L’exercice est complexe. Les enjeux sociaux et sociétaux sont difficiles à mesurer et se heurtent aux différences de sensibilité selon les pays et leur culture. À titre d’exemple, entre les pays du nord de l’Europe, en particulier l’Allemagne, et ceux du sud, l’exigence d’égalité entre les hommes et les femmes est très différente. Tous les États membres de l’Union européenne ne sont pas alignés. La France penche pour un capitalisme responsable assis sur les notions de souveraineté et d’universalité. Les États du nord de l’Europe plaident pour un rapprochement avec les standards internationaux. La première copie de l’Efrag allait plutôt dans ce sens. Dans son brouillon, l’organisme recommandait que le sujet de la diversité en entreprise soit traité à l’américaine, par des indicateurs d’origine ethnique ou d’orientation sexuelle. Ce qui revient à collecter des informations et des données d’ordre personnel, pratique ouverte aux États-Unis mais interdite en Europe. Paris à mis son veto à cette proposition.
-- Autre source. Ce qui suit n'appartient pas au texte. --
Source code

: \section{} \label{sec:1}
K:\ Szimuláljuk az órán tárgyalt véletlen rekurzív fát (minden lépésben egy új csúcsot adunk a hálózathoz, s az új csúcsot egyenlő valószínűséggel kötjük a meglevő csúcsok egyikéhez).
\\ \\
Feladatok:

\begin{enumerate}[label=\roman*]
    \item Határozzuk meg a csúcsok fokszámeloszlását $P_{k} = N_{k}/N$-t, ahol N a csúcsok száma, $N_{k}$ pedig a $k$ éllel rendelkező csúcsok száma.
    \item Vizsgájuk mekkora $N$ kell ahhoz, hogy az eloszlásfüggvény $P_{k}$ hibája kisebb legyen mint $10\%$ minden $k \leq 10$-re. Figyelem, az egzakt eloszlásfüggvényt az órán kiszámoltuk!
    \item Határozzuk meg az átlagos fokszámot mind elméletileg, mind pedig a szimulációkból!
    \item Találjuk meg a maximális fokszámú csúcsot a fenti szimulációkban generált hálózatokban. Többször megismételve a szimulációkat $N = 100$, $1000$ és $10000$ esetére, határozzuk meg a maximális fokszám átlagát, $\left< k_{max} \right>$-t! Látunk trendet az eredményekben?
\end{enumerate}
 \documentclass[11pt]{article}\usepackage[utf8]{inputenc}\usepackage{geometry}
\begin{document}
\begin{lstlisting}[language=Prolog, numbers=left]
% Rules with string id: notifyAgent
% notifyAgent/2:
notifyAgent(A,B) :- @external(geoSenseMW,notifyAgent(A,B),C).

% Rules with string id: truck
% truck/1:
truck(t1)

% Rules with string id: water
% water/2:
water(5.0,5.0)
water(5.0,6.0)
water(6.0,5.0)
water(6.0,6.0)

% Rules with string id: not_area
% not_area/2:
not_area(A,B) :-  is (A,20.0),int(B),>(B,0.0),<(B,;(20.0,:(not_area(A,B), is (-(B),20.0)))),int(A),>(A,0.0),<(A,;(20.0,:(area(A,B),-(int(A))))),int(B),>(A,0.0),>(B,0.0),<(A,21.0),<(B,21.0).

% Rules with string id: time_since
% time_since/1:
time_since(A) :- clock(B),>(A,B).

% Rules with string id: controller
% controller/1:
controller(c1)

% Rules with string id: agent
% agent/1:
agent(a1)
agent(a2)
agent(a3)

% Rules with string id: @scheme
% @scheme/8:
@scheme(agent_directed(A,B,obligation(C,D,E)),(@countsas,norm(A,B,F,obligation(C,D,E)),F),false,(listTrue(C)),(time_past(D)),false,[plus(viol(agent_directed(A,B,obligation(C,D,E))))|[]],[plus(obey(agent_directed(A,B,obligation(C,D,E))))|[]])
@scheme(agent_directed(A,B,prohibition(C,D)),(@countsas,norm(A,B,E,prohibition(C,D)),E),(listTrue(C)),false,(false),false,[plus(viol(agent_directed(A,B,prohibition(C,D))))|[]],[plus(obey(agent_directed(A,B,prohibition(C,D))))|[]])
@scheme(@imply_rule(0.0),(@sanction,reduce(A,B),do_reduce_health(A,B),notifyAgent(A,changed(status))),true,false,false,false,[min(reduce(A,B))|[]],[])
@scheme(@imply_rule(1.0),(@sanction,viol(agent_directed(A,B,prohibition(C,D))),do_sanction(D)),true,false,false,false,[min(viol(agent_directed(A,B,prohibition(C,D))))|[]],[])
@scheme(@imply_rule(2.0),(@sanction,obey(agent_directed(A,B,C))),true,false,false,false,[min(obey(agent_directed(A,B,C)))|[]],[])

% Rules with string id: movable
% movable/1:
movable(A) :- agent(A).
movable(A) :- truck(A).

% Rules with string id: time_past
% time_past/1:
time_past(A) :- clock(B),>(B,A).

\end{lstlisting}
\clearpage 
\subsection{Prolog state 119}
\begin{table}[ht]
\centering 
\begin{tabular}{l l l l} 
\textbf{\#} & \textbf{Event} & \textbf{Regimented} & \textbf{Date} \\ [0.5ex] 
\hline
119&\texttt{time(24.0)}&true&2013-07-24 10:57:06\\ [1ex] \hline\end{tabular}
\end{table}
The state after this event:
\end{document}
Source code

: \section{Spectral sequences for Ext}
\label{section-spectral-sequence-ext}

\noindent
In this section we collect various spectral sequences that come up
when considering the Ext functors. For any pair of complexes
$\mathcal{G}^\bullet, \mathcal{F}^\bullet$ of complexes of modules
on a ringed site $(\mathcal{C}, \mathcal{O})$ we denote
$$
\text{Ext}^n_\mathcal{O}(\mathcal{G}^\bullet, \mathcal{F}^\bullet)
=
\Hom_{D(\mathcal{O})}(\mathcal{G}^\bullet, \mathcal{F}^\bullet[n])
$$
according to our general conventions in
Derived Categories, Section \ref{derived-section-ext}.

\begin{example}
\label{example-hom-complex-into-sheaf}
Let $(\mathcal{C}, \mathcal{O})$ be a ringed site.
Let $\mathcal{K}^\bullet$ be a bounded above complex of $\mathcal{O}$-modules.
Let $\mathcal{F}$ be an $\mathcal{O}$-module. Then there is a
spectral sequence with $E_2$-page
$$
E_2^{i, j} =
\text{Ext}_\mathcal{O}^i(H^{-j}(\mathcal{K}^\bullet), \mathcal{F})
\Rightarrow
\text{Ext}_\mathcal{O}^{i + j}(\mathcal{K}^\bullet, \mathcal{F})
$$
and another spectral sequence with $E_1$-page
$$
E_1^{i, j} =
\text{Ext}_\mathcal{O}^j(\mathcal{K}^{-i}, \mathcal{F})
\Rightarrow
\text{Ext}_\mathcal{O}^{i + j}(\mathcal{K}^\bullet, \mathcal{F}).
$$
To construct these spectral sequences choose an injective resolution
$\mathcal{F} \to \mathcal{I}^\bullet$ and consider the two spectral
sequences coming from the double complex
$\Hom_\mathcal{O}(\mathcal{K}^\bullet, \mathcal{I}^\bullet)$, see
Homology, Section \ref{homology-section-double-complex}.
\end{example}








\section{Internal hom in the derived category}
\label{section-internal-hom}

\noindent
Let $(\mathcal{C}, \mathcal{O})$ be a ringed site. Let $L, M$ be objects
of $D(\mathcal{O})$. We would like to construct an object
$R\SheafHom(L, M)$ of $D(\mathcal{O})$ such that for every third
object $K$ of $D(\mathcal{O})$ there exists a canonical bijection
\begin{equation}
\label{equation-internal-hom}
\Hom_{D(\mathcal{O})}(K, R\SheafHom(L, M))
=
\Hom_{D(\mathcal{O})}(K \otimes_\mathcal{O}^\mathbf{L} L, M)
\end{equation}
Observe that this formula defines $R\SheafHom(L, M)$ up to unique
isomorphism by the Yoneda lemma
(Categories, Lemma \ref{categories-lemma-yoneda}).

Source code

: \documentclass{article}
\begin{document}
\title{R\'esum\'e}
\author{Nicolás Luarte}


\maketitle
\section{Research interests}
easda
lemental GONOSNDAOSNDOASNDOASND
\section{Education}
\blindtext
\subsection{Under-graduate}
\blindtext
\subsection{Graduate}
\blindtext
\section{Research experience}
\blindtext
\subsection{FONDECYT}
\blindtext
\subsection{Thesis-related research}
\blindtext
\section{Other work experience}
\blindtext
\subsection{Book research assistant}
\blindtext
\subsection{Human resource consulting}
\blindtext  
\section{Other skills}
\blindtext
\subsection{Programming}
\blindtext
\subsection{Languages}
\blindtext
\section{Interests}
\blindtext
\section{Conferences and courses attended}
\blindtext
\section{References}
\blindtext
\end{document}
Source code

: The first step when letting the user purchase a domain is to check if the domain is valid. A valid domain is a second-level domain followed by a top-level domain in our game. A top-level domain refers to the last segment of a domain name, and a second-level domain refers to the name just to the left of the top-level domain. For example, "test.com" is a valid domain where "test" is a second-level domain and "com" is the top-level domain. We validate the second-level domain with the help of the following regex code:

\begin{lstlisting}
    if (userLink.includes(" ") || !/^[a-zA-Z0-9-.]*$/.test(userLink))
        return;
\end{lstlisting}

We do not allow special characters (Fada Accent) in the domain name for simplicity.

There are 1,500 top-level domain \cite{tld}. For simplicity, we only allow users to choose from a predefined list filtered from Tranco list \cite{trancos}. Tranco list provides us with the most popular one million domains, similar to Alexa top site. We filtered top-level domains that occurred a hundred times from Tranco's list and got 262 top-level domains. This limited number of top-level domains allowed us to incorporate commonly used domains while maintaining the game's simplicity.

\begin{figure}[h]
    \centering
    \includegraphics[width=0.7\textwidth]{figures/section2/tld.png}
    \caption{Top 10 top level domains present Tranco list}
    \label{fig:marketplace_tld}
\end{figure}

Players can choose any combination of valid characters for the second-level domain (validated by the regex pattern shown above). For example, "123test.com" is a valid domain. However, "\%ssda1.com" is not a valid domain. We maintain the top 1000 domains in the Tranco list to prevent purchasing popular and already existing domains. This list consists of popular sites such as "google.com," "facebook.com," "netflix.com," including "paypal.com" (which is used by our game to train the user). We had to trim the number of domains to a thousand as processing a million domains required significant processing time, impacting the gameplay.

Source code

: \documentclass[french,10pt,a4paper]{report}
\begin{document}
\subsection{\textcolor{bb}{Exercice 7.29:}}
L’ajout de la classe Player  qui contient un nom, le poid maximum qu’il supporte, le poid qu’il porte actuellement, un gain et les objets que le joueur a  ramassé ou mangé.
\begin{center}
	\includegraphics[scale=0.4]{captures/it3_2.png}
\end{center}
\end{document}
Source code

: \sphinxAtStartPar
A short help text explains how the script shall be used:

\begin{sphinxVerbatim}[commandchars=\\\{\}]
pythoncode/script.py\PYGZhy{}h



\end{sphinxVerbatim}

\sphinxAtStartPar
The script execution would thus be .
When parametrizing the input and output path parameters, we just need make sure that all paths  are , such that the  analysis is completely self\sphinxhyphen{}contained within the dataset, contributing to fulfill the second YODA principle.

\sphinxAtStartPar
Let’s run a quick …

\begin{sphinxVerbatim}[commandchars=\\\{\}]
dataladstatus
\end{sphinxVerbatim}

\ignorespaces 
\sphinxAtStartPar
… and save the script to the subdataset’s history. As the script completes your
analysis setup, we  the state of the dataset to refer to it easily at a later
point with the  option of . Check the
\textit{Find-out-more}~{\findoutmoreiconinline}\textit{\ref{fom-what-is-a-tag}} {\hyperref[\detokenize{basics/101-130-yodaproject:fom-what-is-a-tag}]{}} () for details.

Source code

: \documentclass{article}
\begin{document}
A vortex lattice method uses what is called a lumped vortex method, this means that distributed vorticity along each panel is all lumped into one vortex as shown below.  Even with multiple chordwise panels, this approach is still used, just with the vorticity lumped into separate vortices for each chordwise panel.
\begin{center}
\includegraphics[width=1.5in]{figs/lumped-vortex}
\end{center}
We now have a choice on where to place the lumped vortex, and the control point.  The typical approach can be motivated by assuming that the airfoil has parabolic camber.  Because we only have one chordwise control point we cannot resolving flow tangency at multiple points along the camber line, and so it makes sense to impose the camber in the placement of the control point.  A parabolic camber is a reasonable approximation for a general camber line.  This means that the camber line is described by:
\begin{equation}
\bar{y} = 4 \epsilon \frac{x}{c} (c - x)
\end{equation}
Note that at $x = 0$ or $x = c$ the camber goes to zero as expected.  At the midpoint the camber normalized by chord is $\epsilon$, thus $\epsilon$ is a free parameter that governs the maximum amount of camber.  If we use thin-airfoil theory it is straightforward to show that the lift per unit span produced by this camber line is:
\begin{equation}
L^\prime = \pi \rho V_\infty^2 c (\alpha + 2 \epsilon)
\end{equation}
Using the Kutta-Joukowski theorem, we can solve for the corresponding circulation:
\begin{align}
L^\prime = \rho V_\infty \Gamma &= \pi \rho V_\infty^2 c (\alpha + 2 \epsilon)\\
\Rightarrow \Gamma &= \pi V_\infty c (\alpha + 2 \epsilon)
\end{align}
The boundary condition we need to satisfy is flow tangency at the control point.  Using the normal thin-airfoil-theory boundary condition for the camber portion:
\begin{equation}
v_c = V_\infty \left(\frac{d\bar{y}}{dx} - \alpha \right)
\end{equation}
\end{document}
Mais le débat a toutes les chances de revenir.
L’enjeu est fondamental pour les entreprises européennes si elles veulent rester compétitives et capables d’attirer les capitaux, sachant que les futures normes dicteront le choix des investisseurs de flécher leur argent en fonction des critères retenus. Et cela alors que le phénomène du wokisme va inexorablement arriver en Europe. Amplifié par les réseaux sociaux et finissant par poser des enjeux de réputation colossaux, ce phénomène ne peut pas être pris à la légère par les entreprises qui jouent sur l’échiquier mondial.
La question de savoir quelles normes serviront de référence en matière d’ESG est donc fondamentale. Est-ce que cette forme de capitalisme woke observé aux États-Unis avec ses règles va l’emporter ? Conduisant les entreprises européennes, soucieuses d’attirer l’argent des investisseurs et des gestionnaires d’actifs anglo-saxons, à adopter des politiques de quotas (sur l’orientation sexuelle, la couleur de peau…). La solution en séduit certains comme les entreprises allemandes. Après tout, de telles normes ESG assises sur des quotas sont des grilles d’analyse pratiques (il suffit de cocher les cases) pour étayer des décisions d’investissement Mais elles sont porteuses de dérives dangereuses. Il n’est qu’à observer le débat outre-Atlantique sur la notion de liberté d’expression et le rôle que s’arroge Twitter et son actionnaire.
Que l’Europe regarde en simple spectatrice ce débat sur l’édiction des normes internationales ESG, sans imposer sa grammaire, cela reviendrait à être une fois encore le cocu de l’histoire. Encore faut-il qu’elle parle d’une seule voix pour défendre un capitalisme responsable et universel. Un référentiel mondial de règles ESG s’impose pour des raisons de cohérence et d’uniformisation de la mesure de la diversité. Reste à savoir de quel côté retombera la pièce.